### WORK REQUIRED
Within the following material, tally each line that contains the string "React". Give the tally only.

========================================

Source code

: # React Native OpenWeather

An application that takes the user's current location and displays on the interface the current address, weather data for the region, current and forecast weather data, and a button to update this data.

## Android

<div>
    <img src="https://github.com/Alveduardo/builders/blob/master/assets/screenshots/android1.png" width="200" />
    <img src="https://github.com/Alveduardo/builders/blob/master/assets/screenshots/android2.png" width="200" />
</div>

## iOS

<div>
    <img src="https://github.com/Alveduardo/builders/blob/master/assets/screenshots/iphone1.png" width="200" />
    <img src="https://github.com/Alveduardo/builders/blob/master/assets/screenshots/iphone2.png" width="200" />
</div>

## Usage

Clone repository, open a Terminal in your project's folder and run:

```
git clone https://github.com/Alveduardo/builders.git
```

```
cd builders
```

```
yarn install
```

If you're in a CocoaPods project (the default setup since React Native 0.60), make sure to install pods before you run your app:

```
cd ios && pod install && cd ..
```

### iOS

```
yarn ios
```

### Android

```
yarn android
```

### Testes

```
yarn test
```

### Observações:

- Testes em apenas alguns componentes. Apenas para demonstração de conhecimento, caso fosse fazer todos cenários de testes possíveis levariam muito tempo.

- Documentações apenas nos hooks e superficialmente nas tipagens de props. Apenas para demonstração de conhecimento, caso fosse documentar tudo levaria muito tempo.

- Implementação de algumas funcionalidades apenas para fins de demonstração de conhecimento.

========================================

### EXERCISE ANSWER
2